このような文脈で張ダビデ牧師が提案する現代教会の方向性は明確です。真のリバイバルは、迫害や試練の中でも耐え抜き、むしろその試練を通してさらに広い宣教の領域を開いていくことにあります。教会が安泰を求めて留まろうとする時、神はしばしば私たちの安逸を揺るがす状況をお許しになり、その中で私たちは「散らされる時が来たのだ」と気づかされるのです。風が吹くことでタンポポの綿毛がより遠くへ飛んで行くように、教会も吹き荒れる逆境の風がかえって福音を遠くまで運ぶきっかけになることを覚えておくべきでしょう。

さらに聖霊は、私たちを絶えず教え、変え、自己点検へと導きます。優越感や偏見、「私たちは選ばれたが、あの人々は捨てられた」というような傲慢な態度が福音伝播を妨げるのだと気づかせてくださるのです。イエス様の愛は、敵までも愛し、最後までその魂の救いを願う愛です。ステパノは自分を殺す者たちのために「この罪を彼らに負わせないでください」と祈り(使徒7:60)、この愛と祈りがサウロ(パウロ)の心を打っただろうと推測されます。まさに初代教会が見せた伝道と愛は、迫害の中で輝く「神の国の典型」でした。今日、張ダビデ牧師は、教会が再びこの愛を取り戻すとともに、福音のために自らを犠牲にする殉教的な姿勢が必要だと強調しています。

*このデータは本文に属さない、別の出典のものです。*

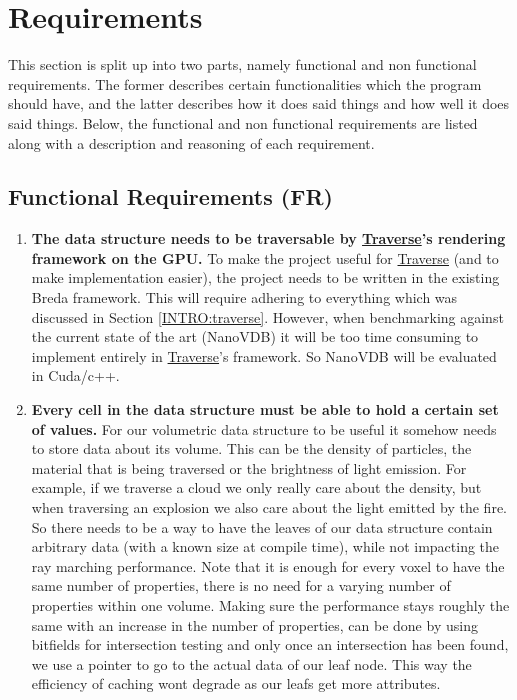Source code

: \section{Requirements} \label{REQUIREMENTS}
This section is split up into two parts, namely functional and non functional requirements. The former describes certain functionalities which the program should have, and the latter describes how it does said things and how well it does said things. Below, the functional and non functional requirements are listed along with a description and reasoning of each requirement. 

\subsection{Functional Requirements (FR)}\label{REQUIREMENTS:FR}
\begin{enumerate}
    \item \textbf{The data structure needs to be traversable by \href{https://traverseresearch.nl/}{Traverse}'s rendering framework on the GPU.} To make the project useful for \href{https://traverseresearch.nl/}{Traverse} (and to make implementation easier), the project needs to be written in the existing Breda framework. This will require adhering to everything which was discussed in Section \ref{INTRO:traverse}. However, when benchmarking against the current state of the art (NanoVDB\cite{museth2021nanovdb}) it will be too time consuming to implement entirely in \href{https://traverseresearch.nl/}{Traverse}'s framework. So NanoVDB will be evaluated in Cuda/c++. \label{FR:framework}
    \item \textbf{Every cell in the data structure must be able to hold a certain set of values.} For our volumetric data structure to be useful it somehow needs to store data about its volume. This can be the density of particles, the material that is being traversed or the brightness of light emission. For example, if we traverse a cloud we only really care about the density, but when traversing an explosion we also care about the light emitted by the fire. So there needs to be a way to have the leaves of our data structure contain arbitrary data (with a known size at compile time), while not impacting the ray marching performance. Note that it is enough for every voxel to have the same number of properties, there is no need for a varying number of properties within one volume. Making sure the performance stays roughly the same with an increase in the number of properties, can be done by using bitfields for intersection testing and only once an intersection has been found, we use a pointer to go to the actual data of our leaf node. This way the efficiency of caching wont degrade as our leafs get more attributes. \label{FR:datalayout}

\end{enumerate}

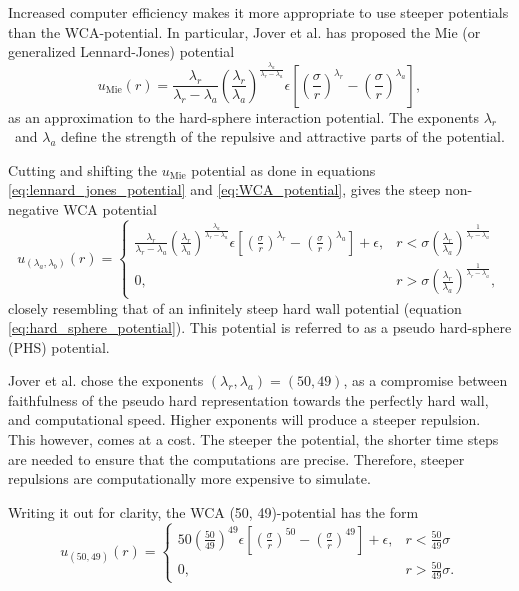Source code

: Increased computer efficiency makes it more appropriate 
to use steeper potentials than the WCA-potential.
In particular, Jover et al. \cite{ref:jover:pseudo_hard} 
has proposed the Mie (or generalized Lennard-Jones) potential
\[
    u_{\text{Mie}}(r) = 
        \frac{\lambda_r}{\lambda_r - \lambda_a}
        \left(\frac{\lambda_r}{\lambda_a}\right)
        ^{\frac{\lambda_a}{\lambda_r - \lambda_a}}
        \epsilon \left[
            \left(\frac{\sigma}{r}\right)^{\lambda_r} -
            \left(\frac{\sigma}{r}\right)^{\lambda_a}
        \right],
\]
as an approximation to the hard-sphere interaction potential.
The exponents $\lambda_r$ and $\lambda_a$ define the strength 
of the repulsive and attractive parts of the potential.

Cutting and shifting the $u_{\text{Mie}}$ 
potential as done in equations
\eqref{eq:lennard_jones_potential} 
and \eqref{eq:WCA_potential}, gives 
the steep non-negative WCA potential 
\[
    u_{(\lambda_a, \lambda_b)}(r) = 
    \begin{cases}
        \frac{\lambda_r}{\lambda_r - \lambda_a}
        \left(\frac{\lambda_r}{\lambda_a}\right)
        ^{\frac{\lambda_a}{\lambda_r - \lambda_a}}
        \epsilon \left[
            \left(\frac{\sigma}{r}\right)^{\lambda_r} -
            \left(\frac{\sigma}{r}\right)^{\lambda_a}
        \right]
        + \epsilon,
            & r < \sigma \left(
                \frac{\lambda_r}{\lambda_a}
            \right)^\frac{1}{\lambda_r - \lambda_a} \\
        0,  & r > \sigma \left(
                \frac{\lambda_r}{\lambda_a}
            \right)^\frac{1}{\lambda_r - \lambda_a},
    \end{cases}
\]
closely resembling that of an infinitely steep hard 
wall potential (equation \eqref{eq:hard_sphere_potential}).
This potential is referred to as a pseudo hard-sphere 
(PHS) potential.

Jover et al. chose the exponents \((\lambda_r, \lambda_a) = (50, 49)\), 
as a compromise between faithfulness of the pseudo 
hard representation towards the perfectly hard 
wall, and computational speed. Higher exponents 
will produce a steeper repulsion. This however, 
comes at a cost.  The steeper the potential, the 
shorter time steps are needed to ensure that the 
computations are precise. %
Therefore, steeper repulsions are computationally 
more expensive to simulate.

Writing it out for clarity, the WCA 
(50, 49)-potential has the form
\[
    u_{(50, 49)}(r) = 
    \begin{cases}
        50
        \left(\frac{50}{49}\right)^{49}
        \epsilon \left[
            \left(\frac{\sigma}{r}\right)^{50} -
            \left(\frac{\sigma}{r}\right)^{49}
        \right]
        + \epsilon,
            & r < \frac{50}{49} \sigma\\
        0,  & r > \frac{50}{49} \sigma.
    \end{cases}
\]

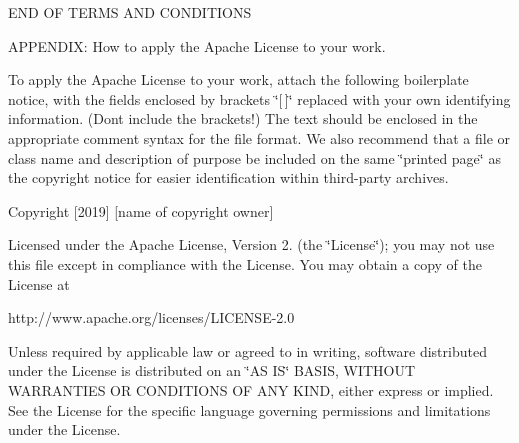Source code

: END OF TERMS AND CONDITIONS

APPENDIX\+: How to apply the Apache License to your work.

To apply the Apache License to your work, attach the following boilerplate notice, with the fields enclosed by brackets \char`\"{}\mbox{[}$\,$\mbox{]}\char`\"{} replaced with your own identifying information. (Don\textquotesingle{}t include the brackets!) The text should be enclosed in the appropriate comment syntax for the file format. We also recommend that a file or class name and description of purpose be included on the same \char`\"{}printed page\char`\"{} as the copyright notice for easier identification within third-\/party archives.

Copyright \mbox{[}2019\mbox{]} \mbox{[}name of copyright owner\mbox{]}

Licensed under the Apache License, Version 2. (the \char`\"{}\+License\char`\"{}); you may not use this file except in compliance with the License. You may obtain a copy of the License at \begin{DoxyVerb}http://www.apache.org/licenses/LICENSE-2.0
\end{DoxyVerb}
 Unless required by applicable law or agreed to in writing, software distributed under the License is distributed on an \char`\"{}\+AS IS\char`\"{} BASIS, WITHOUT WARRANTIES OR CONDITIONS OF ANY KIND, either express or implied. See the License for the specific language governing permissions and limitations under the License. 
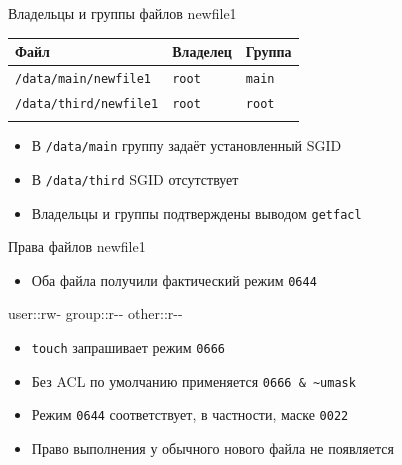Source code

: \documentclass[
  ignorenonframetext,
  aspectratio=169,
  russian,
]{beamer}
\newenvironment{Shaded}{\begin{snugshade}}{\end{snugshade}}
\newcommand{\NormalTok}[1]{\textcolor[rgb]{0.00,0.23,0.31}{#1}}
\newcounter{none} %
\providecommand{\tightlist}{%
  \setlength{\itemsep}{0pt}\setlength{\parskip}{0pt}}
\begin{document}
\begin{frame}[fragile]{Владельцы и группы файлов newfile1}
\protect{}\label{ux432ux43bux430ux434ux435ux43bux44cux446ux44b-ux438-ux433ux440ux443ux43fux43fux44b-ux444ux430ux439ux43bux43eux432-newfile1}
{\def\LTcaptype{none} %
\begin{longtable}[]{@{}lll@{}}
\toprule\noalign{}
Файл & Владелец & Группа \\
\midrule\noalign{}
\endhead
\texttt{/data/main/newfile1} & \texttt{root} & \texttt{main} \\
\texttt{/data/third/newfile1} & \texttt{root} & \texttt{root} \\
\bottomrule\noalign{}
\end{longtable}
}

\begin{itemize}
\tightlist
\item
  В \texttt{/data/main} группу задаёт установленный SGID
\item
  В \texttt{/data/third} SGID отсутствует
\item
  Владельцы и группы подтверждены выводом \texttt{getfacl}
\end{itemize}
\end{frame}

\begin{frame}[fragile]{Права файлов newfile1}
\protect{}\label{ux43fux440ux430ux432ux430-ux444ux430ux439ux43bux43eux432-newfile1}
\begin{itemize}
\tightlist
\item
  Оба файла получили фактический режим \texttt{0644}
\end{itemize}

\begin{Shaded}
\begin{Highlighting}[]
\NormalTok{user::rw{-}}
\NormalTok{group::r{-}{-}}
\NormalTok{other::r{-}{-}}
\end{Highlighting}
\end{Shaded}

\begin{itemize}
\tightlist
\item
  \texttt{touch} запрашивает режим \texttt{0666}
\item
  Без ACL по умолчанию применяется
  \texttt{0666\ \&\ \textasciitilde{}umask}
\item
  Режим \texttt{0644} соответствует, в частности, маске \texttt{0022}
\item
  Право выполнения у обычного нового файла не появляется
\end{itemize}
\end{frame}
\end{document}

教会の使命は決して小さく切り縮められません。エルサレムが持つ歴史的・霊的意味を理解し、イエス様が直接命じられた「エルサレム、ユダとサマリア、そして地の果てまで」という使徒の働き的順序を思い起こすべきです。私たちを召された神は、一人の人間の悔い改めや新生にとどまらず、国や民族を変革する大いなる夢を抱いておられます。ダビデ王の栄光が現れたあの時代も、ソロモンの偶像崇拝が極みに達して国がバラバラに割れた時代も、結局は歴史が神の国へと収束していくという事実は変わらないのです。イエス様が十字架で救いを成し遂げられたときにも、神の国は爆発的に拡大し、初代教会の信徒たちが迫害を受けつつも世界中に教会を打ち立てたことがその証拠です。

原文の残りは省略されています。